Her older siblings are thwarted as well. Dervla Kirwan's bruised Alice starts drinking herself into the ground, while her husband, Peter McDonald's Eamon - whose gran used to work at the "big house" - oscillates between jocular mocking and a romantic love of the old place and all three upper-crust sisters. Gina McKee's Judith struggles to ignore his insistent questions about why she didn't marry him. As for their brother, Andrew Scott's Casimir listens with ecstatic nostalgia to the Chopin and tells Tom wonderful tales about Yeats keeping watch for ghosts and the lardy Chesterton falling over (while doing an impression of Lloyd George and leaving his permanent indentation in the fender). Yet Casimir is always twitching neurotically and collapses in infantile tears.

Certainly there are poignant, tense and humorous moments here, especially when you realise Stephen Boxer's snooping Tom is being fed a load of mythologising blarney - teasingly reflecting Friel's own mix of historical and invented scenarios. Aristocrats is a warmly humane and intelligent study of Irishness and unhappiness, class and family relations and fantasising. As well as strikingly foreshadowing Stoppard's Arcadia, this tragicomedy is rich with Chekhovian echoes and sometimes has a lovely, meandering, life-like drift to it.
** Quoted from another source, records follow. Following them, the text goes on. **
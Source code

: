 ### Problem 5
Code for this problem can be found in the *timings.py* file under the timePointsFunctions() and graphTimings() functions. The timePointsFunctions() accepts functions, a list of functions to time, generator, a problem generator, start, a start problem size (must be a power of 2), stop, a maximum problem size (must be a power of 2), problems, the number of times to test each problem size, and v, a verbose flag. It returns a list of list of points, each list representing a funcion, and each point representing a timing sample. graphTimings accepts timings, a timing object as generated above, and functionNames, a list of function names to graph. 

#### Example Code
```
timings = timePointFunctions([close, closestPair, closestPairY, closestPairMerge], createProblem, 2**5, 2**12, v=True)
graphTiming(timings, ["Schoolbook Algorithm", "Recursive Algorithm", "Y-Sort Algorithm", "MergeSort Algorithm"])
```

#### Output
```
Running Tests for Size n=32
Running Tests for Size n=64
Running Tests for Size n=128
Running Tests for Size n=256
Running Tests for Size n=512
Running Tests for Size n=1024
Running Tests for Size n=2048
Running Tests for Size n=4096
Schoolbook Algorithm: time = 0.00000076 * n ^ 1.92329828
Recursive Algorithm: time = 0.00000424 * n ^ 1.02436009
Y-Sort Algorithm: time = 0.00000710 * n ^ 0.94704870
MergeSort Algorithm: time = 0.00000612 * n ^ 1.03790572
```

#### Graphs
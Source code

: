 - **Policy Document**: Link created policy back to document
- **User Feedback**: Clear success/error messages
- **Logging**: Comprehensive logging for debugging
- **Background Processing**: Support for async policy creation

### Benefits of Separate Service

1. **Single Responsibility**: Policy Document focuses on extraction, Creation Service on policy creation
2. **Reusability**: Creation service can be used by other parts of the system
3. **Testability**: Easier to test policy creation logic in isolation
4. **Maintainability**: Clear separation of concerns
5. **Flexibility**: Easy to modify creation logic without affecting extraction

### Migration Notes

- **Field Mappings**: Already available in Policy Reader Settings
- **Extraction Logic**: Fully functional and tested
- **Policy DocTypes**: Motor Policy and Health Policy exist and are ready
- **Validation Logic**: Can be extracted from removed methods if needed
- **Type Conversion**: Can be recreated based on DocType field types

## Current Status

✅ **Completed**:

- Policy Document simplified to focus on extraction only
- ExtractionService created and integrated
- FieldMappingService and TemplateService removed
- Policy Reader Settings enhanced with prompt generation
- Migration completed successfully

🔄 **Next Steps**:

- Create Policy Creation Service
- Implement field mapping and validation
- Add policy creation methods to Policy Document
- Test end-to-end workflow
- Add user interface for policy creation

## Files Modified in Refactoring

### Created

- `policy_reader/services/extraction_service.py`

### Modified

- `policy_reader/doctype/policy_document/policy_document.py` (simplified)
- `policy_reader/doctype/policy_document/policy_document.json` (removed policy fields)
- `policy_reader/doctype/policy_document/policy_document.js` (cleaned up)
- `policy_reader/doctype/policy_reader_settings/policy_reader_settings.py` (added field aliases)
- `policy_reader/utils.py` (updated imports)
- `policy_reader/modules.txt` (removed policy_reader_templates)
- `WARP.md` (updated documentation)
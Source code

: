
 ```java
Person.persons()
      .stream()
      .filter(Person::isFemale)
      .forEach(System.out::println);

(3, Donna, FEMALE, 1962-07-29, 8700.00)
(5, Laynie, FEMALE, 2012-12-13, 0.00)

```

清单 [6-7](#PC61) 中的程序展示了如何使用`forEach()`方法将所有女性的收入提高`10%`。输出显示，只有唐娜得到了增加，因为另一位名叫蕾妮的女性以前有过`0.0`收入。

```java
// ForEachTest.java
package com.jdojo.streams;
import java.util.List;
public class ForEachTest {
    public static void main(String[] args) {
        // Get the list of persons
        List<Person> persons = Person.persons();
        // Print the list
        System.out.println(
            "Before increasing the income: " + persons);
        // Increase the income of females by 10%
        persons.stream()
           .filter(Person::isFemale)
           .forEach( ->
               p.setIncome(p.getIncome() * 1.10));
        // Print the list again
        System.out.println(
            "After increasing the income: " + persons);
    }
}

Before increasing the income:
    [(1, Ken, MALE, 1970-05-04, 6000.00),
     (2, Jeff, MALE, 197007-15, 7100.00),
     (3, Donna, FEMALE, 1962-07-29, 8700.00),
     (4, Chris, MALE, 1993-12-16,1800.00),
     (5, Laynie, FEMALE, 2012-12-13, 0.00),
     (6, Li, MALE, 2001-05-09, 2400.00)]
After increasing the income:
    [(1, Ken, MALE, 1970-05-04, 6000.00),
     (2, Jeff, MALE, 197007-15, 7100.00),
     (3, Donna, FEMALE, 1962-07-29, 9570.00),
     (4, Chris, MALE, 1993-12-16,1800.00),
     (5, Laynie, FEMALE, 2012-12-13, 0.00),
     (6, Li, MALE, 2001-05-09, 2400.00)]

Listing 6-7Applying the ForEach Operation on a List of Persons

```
The closing act is beautifully orchestrated: a serene, haunting diminuendo.

However, prior to that, Cairns' production often feels dull and washed-out. Letting him design as well as direct was a mistake. Cairns' set is a hotchpotch of styles: a watery outline of a huge tree coupled with a naff and incongruously detailed painted view into the library, plus a spread of real scruffy grass. There's one completely redundant scene-change which took so long on press night that half the audience thought it was the interval. The vaulty space also swallows the cast's voices. Beyond that, more sharply focused work needs to be done on the characters' cross-currents of attraction and aggression. Often precious little seems to be going on dramatically - though the play is partly to blame for that. McDonald is doing his best to be a hub of confused anger and tenderness, but others appear aimless and McKee certainly isn't stretched, playing outward composure with a few flashes of pain and frustration. Friel wrote his much more brilliant historic drama, Translations, just one year after this in 1980, and the good news is the National is staging a touring production of that in September.